Assembly Bill 1080 and Senate Bill 54 would establish “a comprehensive framework to address the pollution and waste crisis, dramatically reducing the amount of single-use waste generated in the California and requiring the remaining packaging and products to be truly recyclable or compostable,” according to Gonzalez.
China recently passed its “National Sword” policy no longer accepting California’s recyclables. These materials are now being stockpiled or landfilled in-state according to the Los Angeles Times, and puts California’s chances of meeting its 2020 75 percent recycling goal in jeopardy. These bills are supposed to address the problem of California no longer being able to export many of the recyclables and must now recycle them domestically.
The Plastics Industry Association says the real challenge is making it easier for everyone to better dispose of single-use products by enhancing our recycling and recovery technologies.
AB 1080 specifically imposes strict reduction, recyclability, and compostability mandates on plastics manufacturers. It requires manufacturers to meet specific recycling rates, denying them the ability to sell their manufactured good in the state if they do not comply.
A recent study “led by Jenna Jambeck, an environmental engineer at the University of Georgia, analyzed plastic waste levels in the world’s oceans. They found that China and Indonesia are the top sources of plastic bottles, bags and other rubbish clogging up global sea lanes. Together, both nations account for more than a third of plastic detritus in global waters, according to a report in The Wall Street Journal. The original source data can be found here.”
Researchers found that “in 2010, 8.8 million metric tons of mismanaged plastic waste came from China with an estimated 3.53 million metric tons of it ending up in the ocean. A total of 3.2 million metric tons of mismanaged plastic waste came from Indonesia and it is estimated that 1.29 million metric tons became plastic marine debris. The United States is also guilty of polluting oceans with plastic, but at a much lower level than China. Annually, 0.11 million metric tons of waterborne plastic garbage comes from the United States,” as the chart above shows.
Despite these findings, Assembly Democrats who spoke in support of the bill issued dire warnings about California’s plastic waste. Assemblyman Ian Calderon (D-Whittier) told of whales landing dead on beaches with “30 pounds of plastic containers inside of them.” A Google search finds that whales have indeed landed on beaches with significant amounts of plastic in their bellies – in Indonesia, Thailand, the coast of Spain, and in the Philippines.

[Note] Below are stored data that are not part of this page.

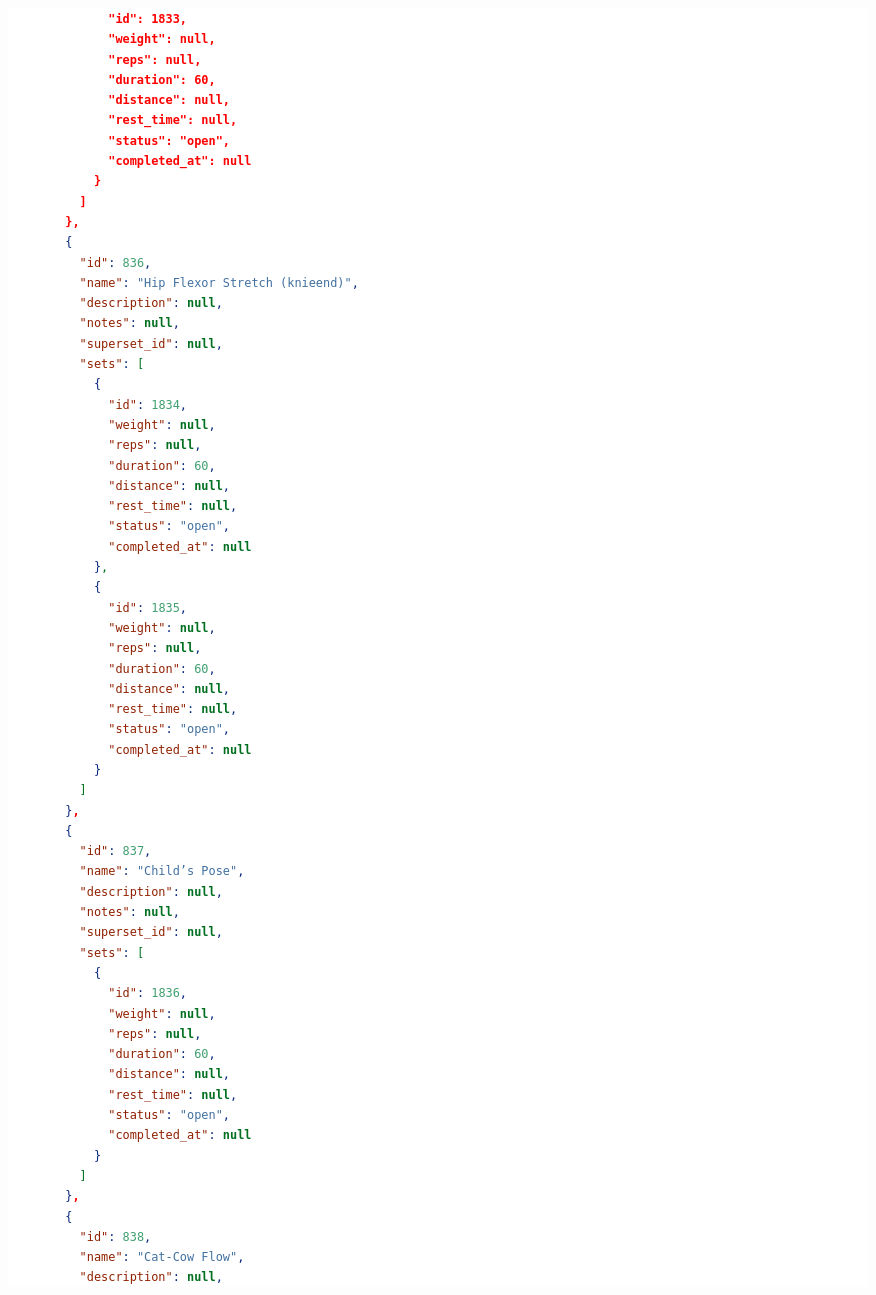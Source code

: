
 ```json
              "id": 1833,
              "weight": null,
              "reps": null,
              "duration": 60,
              "distance": null,
              "rest_time": null,
              "status": "open",
              "completed_at": null
            }
          ]
        },
        {
          "id": 836,
          "name": "Hip Flexor Stretch (knieend)",
          "description": null,
          "notes": null,
          "superset_id": null,
          "sets": [
            {
              "id": 1834,
              "weight": null,
              "reps": null,
              "duration": 60,
              "distance": null,
              "rest_time": null,
              "status": "open",
              "completed_at": null
            },
            {
              "id": 1835,
              "weight": null,
              "reps": null,
              "duration": 60,
              "distance": null,
              "rest_time": null,
              "status": "open",
              "completed_at": null
            }
          ]
        },
        {
          "id": 837,
          "name": "Child’s Pose",
          "description": null,
          "notes": null,
          "superset_id": null,
          "sets": [
            {
              "id": 1836,
              "weight": null,
              "reps": null,
              "duration": 60,
              "distance": null,
              "rest_time": null,
              "status": "open",
              "completed_at": null
            }
          ]
        },
        {
          "id": 838,
          "name": "Cat-Cow Flow",
          "description": null,
```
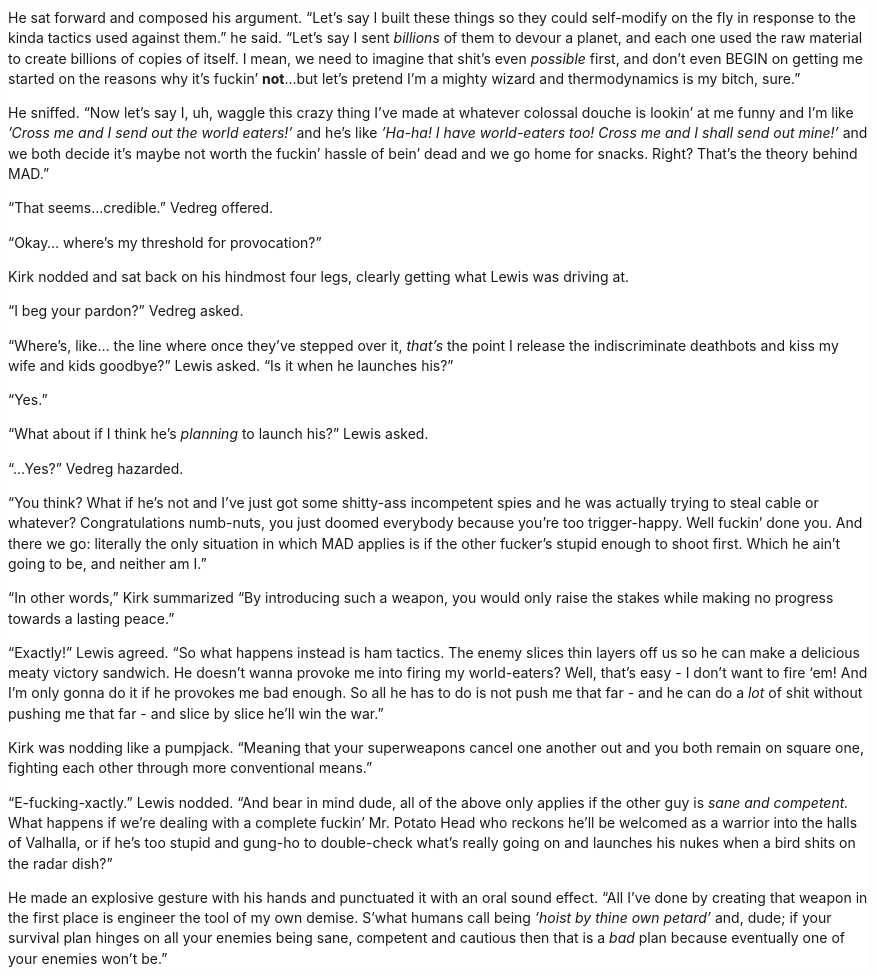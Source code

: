 He sat forward and composed his argument. “Let’s say I built these things so they could self-modify on the fly in response to the kinda tactics used against them.” he said. “Let’s say I sent *billions* of them to devour a planet, and each one used the raw material to create billions of copies of itself. I mean, we need to imagine that shit’s even *possible* first, and don’t even BEGIN on getting me started on the reasons why it’s fuckin’ **not**...but let’s pretend I’m a mighty wizard and thermodynamics is my bitch, sure.”

He sniffed. “Now let’s say I, uh, waggle this crazy thing I’ve made at whatever colossal douche is lookin’ at me funny and I’m like *’Cross me and I send out the world eaters!’* and he’s like *’Ha-ha! I have world-eaters too! Cross me and I shall send out mine!’* and we both decide it’s maybe not worth the fuckin’ hassle of bein’ dead and we go home for snacks. Right? That’s the theory behind MAD.”

“That seems...credible.” Vedreg offered.

“Okay… where’s my threshold for provocation?”

Kirk nodded and sat back on his hindmost four legs, clearly getting what Lewis was driving at.

“I beg your pardon?” Vedreg asked.

“Where’s, like… the line where once they’ve stepped over it, *that’s* the point I release the indiscriminate deathbots and kiss my wife and kids goodbye?” Lewis asked. “Is it when he launches his?”

“Yes.”

“What about if I think he’s *planning* to launch his?” Lewis asked.

“...Yes?” Vedreg hazarded.

“You think? What if he’s not and I’ve just got some shitty-ass incompetent spies and he was actually trying to steal cable or whatever? Congratulations numb-nuts, you just doomed everybody because you’re too trigger-happy. Well fuckin’ done you. And there we go: literally the only situation in which MAD applies is if the other fucker’s stupid enough to shoot first. Which he ain’t going to be, and neither am I.”

“In other words,” Kirk summarized “By introducing such a weapon, you would only raise the stakes while making no progress towards a lasting peace.”

“Exactly!” Lewis agreed. “So what happens instead is ham tactics. The enemy slices thin layers off us so he can make a delicious meaty victory sandwich. He doesn’t wanna provoke me into firing my world-eaters? Well, that’s easy - I don’t want to fire ‘em! And I’m only gonna do it if he provokes me bad enough. So all he has to do is not push me that far - and he can do a *lot* of shit without pushing me that far - and slice by slice he’ll win the war.”

Kirk was nodding like a pumpjack. “Meaning that your superweapons cancel one another out and you both remain on square one, fighting each other through more conventional means.”

“E-fucking-xactly.” Lewis nodded. “And bear in mind dude, all of the above only applies if the other guy is *sane and competent.* What happens if we’re dealing with a complete fuckin’ Mr. Potato Head who reckons he’ll be welcomed as a warrior into the halls of Valhalla, or if he’s too stupid and gung-ho to double-check what’s really going on and launches his nukes when a bird shits on the radar dish?”

He made an explosive gesture with his hands and punctuated it with an oral sound effect. “All I’ve done by creating that weapon in the first place is engineer the tool of my own demise. S’what humans call being *’hoist by thine own petard’* and, dude; if your survival plan hinges on all your enemies  being sane, competent and cautious then that is a *bad* plan because eventually one of your enemies won’t be.”
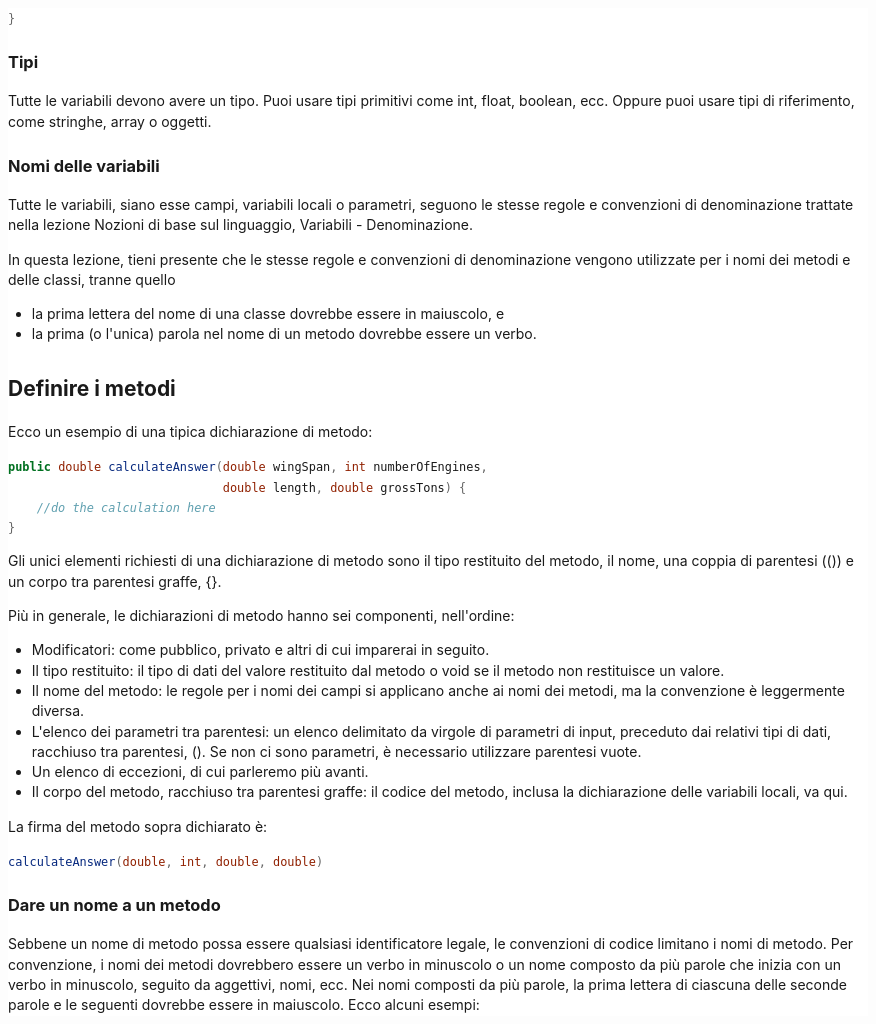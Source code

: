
 ```java
}
```

### Tipi
Tutte le variabili devono avere un tipo. Puoi usare tipi primitivi come int, float, boolean, ecc. Oppure puoi usare tipi di riferimento, come stringhe, array o oggetti.
### Nomi delle variabili
Tutte le variabili, siano esse campi, variabili locali o parametri, seguono le stesse regole e convenzioni di denominazione trattate nella lezione Nozioni di base sul linguaggio, Variabili - Denominazione.

In questa lezione, tieni presente che le stesse regole e convenzioni di denominazione vengono utilizzate per i nomi dei metodi e delle classi, tranne quello
- la prima lettera del nome di una classe dovrebbe essere in maiuscolo, e
- la prima (o l'unica) parola nel nome di un metodo dovrebbe essere un verbo.

## Definire i metodi

Ecco un esempio di una tipica dichiarazione di metodo:
```java
public double calculateAnswer(double wingSpan, int numberOfEngines,
                              double length, double grossTons) {
    //do the calculation here
}
```

Gli unici elementi richiesti di una dichiarazione di metodo sono il tipo restituito del metodo, il nome, una coppia di parentesi (()) e un corpo tra parentesi graffe, {}.

Più in generale, le dichiarazioni di metodo hanno sei componenti, nell'ordine:
- Modificatori: come pubblico, privato e altri di cui imparerai in seguito.
- Il tipo restituito: il tipo di dati del valore restituito dal metodo o void se il metodo non restituisce un valore.
- Il nome del metodo: le regole per i nomi dei campi si applicano anche ai nomi dei metodi, ma la convenzione è leggermente diversa.
- L'elenco dei parametri tra parentesi: un elenco delimitato da virgole di parametri di input, preceduto dai relativi tipi di dati, racchiuso tra parentesi, (). Se non ci sono parametri, è necessario utilizzare parentesi vuote.
- Un elenco di eccezioni, di cui parleremo più avanti.
- Il corpo del metodo, racchiuso tra parentesi graffe: il codice del metodo, inclusa la dichiarazione delle variabili locali, va qui.

La firma del metodo sopra dichiarato è:
```java
calculateAnswer(double, int, double, double)
```

### Dare un nome a un metodo

Sebbene un nome di metodo possa essere qualsiasi identificatore legale, le convenzioni di codice limitano i nomi di metodo. Per convenzione, i nomi dei metodi dovrebbero essere un verbo in minuscolo o un nome composto da più parole che inizia con un verbo in minuscolo, seguito da aggettivi, nomi, ecc. Nei nomi composti da più parole, la prima lettera di ciascuna delle seconde parole e le seguenti dovrebbe essere in maiuscolo. Ecco alcuni esempi:
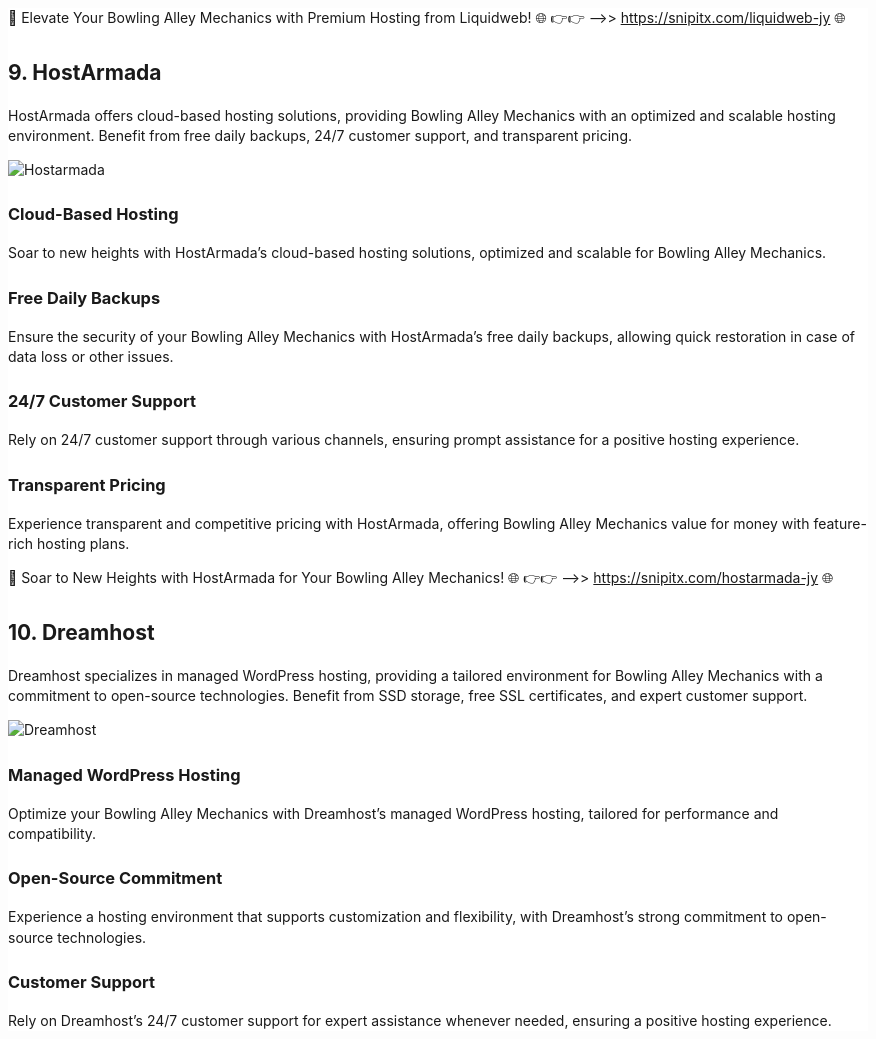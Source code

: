 🚀 Elevate Your Bowling Alley Mechanics with Premium Hosting from Liquidweb! 🌐
👉👉 -->> https://snipitx.com/liquidweb-jy 🌐

## 9. HostArmada

HostArmada offers cloud-based hosting solutions, providing Bowling Alley Mechanics with an optimized and scalable hosting environment. Benefit from free daily backups, 24/7 customer support, and transparent pricing.

![Hostarmada](https://i.imgur.com/KFbdf3o.jpeg "Hostarmada Hosting")

### Cloud-Based Hosting
Soar to new heights with HostArmada’s cloud-based hosting solutions, optimized and scalable for Bowling Alley Mechanics.

### Free Daily Backups
Ensure the security of your Bowling Alley Mechanics with HostArmada’s free daily backups, allowing quick restoration in case of data loss or other issues.

### 24/7 Customer Support
Rely on 24/7 customer support through various channels, ensuring prompt assistance for a positive hosting experience.

### Transparent Pricing
Experience transparent and competitive pricing with HostArmada, offering Bowling Alley Mechanics value for money with feature-rich hosting plans.

🚀 Soar to New Heights with HostArmada for Your Bowling Alley Mechanics! 🌐
👉👉 -->> https://snipitx.com/hostarmada-jy 🌐

## 10. Dreamhost

Dreamhost specializes in managed WordPress hosting, providing a tailored environment for Bowling Alley Mechanics with a commitment to open-source technologies. Benefit from SSD storage, free SSL certificates, and expert customer support.

![Dreamhost](https://i.imgur.com/rXIg8ip.jpeg "Dreamhost Hosting")

### Managed WordPress Hosting
Optimize your Bowling Alley Mechanics with Dreamhost’s managed WordPress hosting, tailored for performance and compatibility.

### Open-Source Commitment
Experience a hosting environment that supports customization and flexibility, with Dreamhost’s strong commitment to open-source technologies.

### Customer Support
Rely on Dreamhost’s 24/7 customer support for expert assistance whenever needed, ensuring a positive hosting experience.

“We are a leader and trendsetter on a global level,” Calderon said.
Assemblywoman Laura Friedman (D-Glendale) said if you ask any school child they can tell you about the plastic crisis. And she criticized the Legislature for not having the political will to address this with manufacturers. “We have allowed manufacturers off the hook for too long,” adding that they need to pay for the cleanup. “Our dying oceans are paying testament of that,” Friedman said.
“I can talk trash all day long,” said Assemblywoman Susan Eggman (D-Stockton).
“If you are an environmentalist, you care deeply about this,” Gonzalez said. “If you’ve got children and you see the waste, or if you’ve got 5th graders, trust me, they come home with all of the information about the waste patch in the ocean.”
AB 1080 passed 42-14, with 24 Assembly members not voting – 16 Democrats and 8 Republicans.